═════ DATA EXTRACT ═════

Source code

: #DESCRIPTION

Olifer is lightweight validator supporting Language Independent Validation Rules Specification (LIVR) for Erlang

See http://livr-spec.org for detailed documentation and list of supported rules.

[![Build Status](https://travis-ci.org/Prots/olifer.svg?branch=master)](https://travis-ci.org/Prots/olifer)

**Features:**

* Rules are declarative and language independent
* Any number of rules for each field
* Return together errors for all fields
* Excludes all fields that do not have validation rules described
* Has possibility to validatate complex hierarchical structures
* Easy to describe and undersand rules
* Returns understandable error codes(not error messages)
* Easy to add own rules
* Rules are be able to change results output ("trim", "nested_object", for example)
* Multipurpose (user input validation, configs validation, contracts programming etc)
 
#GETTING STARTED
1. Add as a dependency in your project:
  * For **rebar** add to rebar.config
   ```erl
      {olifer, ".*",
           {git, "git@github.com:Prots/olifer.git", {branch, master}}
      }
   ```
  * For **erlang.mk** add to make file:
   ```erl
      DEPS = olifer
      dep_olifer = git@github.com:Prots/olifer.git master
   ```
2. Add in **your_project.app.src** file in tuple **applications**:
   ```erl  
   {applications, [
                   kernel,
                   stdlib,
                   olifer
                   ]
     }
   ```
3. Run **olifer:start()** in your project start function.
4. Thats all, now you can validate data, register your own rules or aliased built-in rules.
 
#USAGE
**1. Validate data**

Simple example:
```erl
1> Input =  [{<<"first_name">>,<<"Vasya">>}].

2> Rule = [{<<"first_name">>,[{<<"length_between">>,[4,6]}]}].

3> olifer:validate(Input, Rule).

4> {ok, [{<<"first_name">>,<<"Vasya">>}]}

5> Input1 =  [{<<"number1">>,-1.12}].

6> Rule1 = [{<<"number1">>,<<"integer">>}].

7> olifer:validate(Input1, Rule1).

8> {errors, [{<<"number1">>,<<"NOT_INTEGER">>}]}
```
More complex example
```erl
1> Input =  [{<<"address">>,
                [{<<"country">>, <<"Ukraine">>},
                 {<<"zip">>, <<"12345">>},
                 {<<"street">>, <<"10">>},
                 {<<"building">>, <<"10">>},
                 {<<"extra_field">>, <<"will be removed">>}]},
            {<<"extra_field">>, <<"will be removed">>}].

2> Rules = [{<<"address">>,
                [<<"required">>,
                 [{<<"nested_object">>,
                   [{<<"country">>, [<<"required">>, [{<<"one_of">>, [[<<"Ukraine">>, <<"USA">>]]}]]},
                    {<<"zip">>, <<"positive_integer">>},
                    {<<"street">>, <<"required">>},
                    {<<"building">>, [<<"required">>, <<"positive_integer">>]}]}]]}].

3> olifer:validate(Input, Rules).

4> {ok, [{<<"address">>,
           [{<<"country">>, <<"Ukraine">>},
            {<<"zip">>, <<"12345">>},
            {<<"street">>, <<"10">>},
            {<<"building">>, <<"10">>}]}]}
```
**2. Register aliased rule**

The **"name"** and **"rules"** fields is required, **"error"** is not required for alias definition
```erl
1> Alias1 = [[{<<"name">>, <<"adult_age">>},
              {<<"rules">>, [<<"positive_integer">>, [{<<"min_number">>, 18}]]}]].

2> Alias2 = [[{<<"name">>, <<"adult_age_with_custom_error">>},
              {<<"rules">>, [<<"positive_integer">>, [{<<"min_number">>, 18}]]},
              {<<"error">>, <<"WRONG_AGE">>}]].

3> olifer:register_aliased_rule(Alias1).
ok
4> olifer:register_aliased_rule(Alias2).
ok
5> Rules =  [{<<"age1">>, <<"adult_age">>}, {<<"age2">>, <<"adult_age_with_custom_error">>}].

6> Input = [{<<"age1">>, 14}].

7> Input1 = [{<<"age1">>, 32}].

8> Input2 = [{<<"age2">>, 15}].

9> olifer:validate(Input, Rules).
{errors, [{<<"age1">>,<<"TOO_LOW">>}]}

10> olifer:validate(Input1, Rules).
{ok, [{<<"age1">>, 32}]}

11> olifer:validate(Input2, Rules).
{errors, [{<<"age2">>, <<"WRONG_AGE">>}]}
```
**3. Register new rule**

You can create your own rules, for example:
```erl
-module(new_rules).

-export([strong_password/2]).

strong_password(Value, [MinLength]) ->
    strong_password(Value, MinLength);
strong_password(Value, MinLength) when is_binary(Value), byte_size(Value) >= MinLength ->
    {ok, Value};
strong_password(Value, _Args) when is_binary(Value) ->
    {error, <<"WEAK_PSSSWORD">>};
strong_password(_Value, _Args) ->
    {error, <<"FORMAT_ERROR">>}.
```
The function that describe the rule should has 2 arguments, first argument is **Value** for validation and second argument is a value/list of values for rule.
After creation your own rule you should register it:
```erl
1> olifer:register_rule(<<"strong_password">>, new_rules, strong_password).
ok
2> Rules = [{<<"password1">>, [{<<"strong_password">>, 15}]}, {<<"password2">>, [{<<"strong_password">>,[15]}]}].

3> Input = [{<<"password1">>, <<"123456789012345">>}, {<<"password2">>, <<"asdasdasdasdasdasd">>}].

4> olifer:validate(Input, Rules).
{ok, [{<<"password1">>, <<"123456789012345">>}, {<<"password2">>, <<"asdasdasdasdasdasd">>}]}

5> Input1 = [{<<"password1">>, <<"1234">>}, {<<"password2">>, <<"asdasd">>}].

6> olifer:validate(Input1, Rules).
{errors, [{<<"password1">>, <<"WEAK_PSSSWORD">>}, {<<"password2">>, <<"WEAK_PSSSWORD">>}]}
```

═════

DIRECTIONS
The records above are to be given again in full, exactly as written.

OUTPUT OF THE TASK
Source code

: #DESCRIPTION

Olifer is lightweight validator supporting Language Independent Validation Rules Specification (LIVR) for Erlang

See http://livr-spec.org for detailed documentation and list of supported rules.

[![Build Status](https://travis-ci.org/Prots/olifer.svg?branch=master)](https://travis-ci.org/Prots/olifer)

**Features:**

* Rules are declarative and language independent
* Any number of rules for each field
* Return together errors for all fields
* Excludes all fields that do not have validation rules described
* Has possibility to validatate complex hierarchical structures
* Easy to describe and undersand rules
* Returns understandable error codes(not error messages)
* Easy to add own rules
* Rules are be able to change results output ("trim", "nested_object", for example)
* Multipurpose (user input validation, configs validation, contracts programming etc)
 
#GETTING STARTED
1. Add as a dependency in your project:
  * For **rebar** add to rebar.config
   ```erl
      {olifer, ".*",
           {git, "git@github.com:Prots/olifer.git", {branch, master}}
      }
   ```
  * For **erlang.mk** add to make file:
   ```erl
      DEPS = olifer
      dep_olifer = git@github.com:Prots/olifer.git master
   ```
2. Add in **your_project.app.src** file in tuple **applications**:
   ```erl  
   {applications, [
                   kernel,
                   stdlib,
                   olifer
                   ]
     }
   ```
3. Run **olifer:start()** in your project start function.
4. Thats all, now you can validate data, register your own rules or aliased built-in rules.
 
#USAGE
**1. Validate data**

Simple example:
```erl
1> Input =  [{<<"first_name">>,<<"Vasya">>}].

2> Rule = [{<<"first_name">>,[{<<"length_between">>,[4,6]}]}].

3> olifer:validate(Input, Rule).

4> {ok, [{<<"first_name">>,<<"Vasya">>}]}

5> Input1 =  [{<<"number1">>,-1.12}].

6> Rule1 = [{<<"number1">>,<<"integer">>}].

7> olifer:validate(Input1, Rule1).

8> {errors, [{<<"number1">>,<<"NOT_INTEGER">>}]}
```
More complex example
```erl
1> Input =  [{<<"address">>,
                [{<<"country">>, <<"Ukraine">>},
                 {<<"zip">>, <<"12345">>},
                 {<<"street">>, <<"10">>},
                 {<<"building">>, <<"10">>},
                 {<<"extra_field">>, <<"will be removed">>}]},
            {<<"extra_field">>, <<"will be removed">>}].

2> Rules = [{<<"address">>,
                [<<"required">>,
                 [{<<"nested_object">>,
                   [{<<"country">>, [<<"required">>, [{<<"one_of">>, [[<<"Ukraine">>, <<"USA">>]]}]]},
                    {<<"zip">>, <<"positive_integer">>},
                    {<<"street">>, <<"required">>},
                    {<<"building">>, [<<"required">>, <<"positive_integer">>]}]}]]}].

3> olifer:validate(Input, Rules).

4> {ok, [{<<"address">>,
           [{<<"country">>, <<"Ukraine">>},
            {<<"zip">>, <<"12345">>},
            {<<"street">>, <<"10">>},
            {<<"building">>, <<"10">>}]}]}
```
**2. Register aliased rule**

The **"name"** and **"rules"** fields is required, **"error"** is not required for alias definition
```erl
1> Alias1 = [[{<<"name">>, <<"adult_age">>},
              {<<"rules">>, [<<"positive_integer">>, [{<<"min_number">>, 18}]]}]].

2> Alias2 = [[{<<"name">>, <<"adult_age_with_custom_error">>},
              {<<"rules">>, [<<"positive_integer">>, [{<<"min_number">>, 18}]]},
              {<<"error">>, <<"WRONG_AGE">>}]].

3> olifer:register_aliased_rule(Alias1).
ok
4> olifer:register_aliased_rule(Alias2).
ok
5> Rules =  [{<<"age1">>, <<"adult_age">>}, {<<"age2">>, <<"adult_age_with_custom_error">>}].

6> Input = [{<<"age1">>, 14}].

7> Input1 = [{<<"age1">>, 32}].

8> Input2 = [{<<"age2">>, 15}].

9> olifer:validate(Input, Rules).
{errors, [{<<"age1">>,<<"TOO_LOW">>}]}

10> olifer:validate(Input1, Rules).
{ok, [{<<"age1">>, 32}]}

11> olifer:validate(Input2, Rules).
{errors, [{<<"age2">>, <<"WRONG_AGE">>}]}
```
**3. Register new rule**

You can create your own rules, for example:
```erl
-module(new_rules).

-export([strong_password/2]).

strong_password(Value, [MinLength]) ->
    strong_password(Value, MinLength);
strong_password(Value, MinLength) when is_binary(Value), byte_size(Value) >= MinLength ->
    {ok, Value};
strong_password(Value, _Args) when is_binary(Value) ->
    {error, <<"WEAK_PSSSWORD">>};
strong_password(_Value, _Args) ->
    {error, <<"FORMAT_ERROR">>}.
```
The function that describe the rule should has 2 arguments, first argument is **Value** for validation and second argument is a value/list of values for rule.
After creation your own rule you should register it:
```erl
1> olifer:register_rule(<<"strong_password">>, new_rules, strong_password).
ok
2> Rules = [{<<"password1">>, [{<<"strong_password">>, 15}]}, {<<"password2">>, [{<<"strong_password">>,[15]}]}].

3> Input = [{<<"password1">>, <<"123456789012345">>}, {<<"password2">>, <<"asdasdasdasdasdasd">>}].

4> olifer:validate(Input, Rules).
{ok, [{<<"password1">>, <<"123456789012345">>}, {<<"password2">>, <<"asdasdasdasdasdasd">>}]}

5> Input1 = [{<<"password1">>, <<"1234">>}, {<<"password2">>, <<"asdasd">>}].

6> olifer:validate(Input1, Rules).
{errors, [{<<"password1">>, <<"WEAK_PSSSWORD">>}, {<<"password2">>, <<"WEAK_PSSSWORD">>}]}
```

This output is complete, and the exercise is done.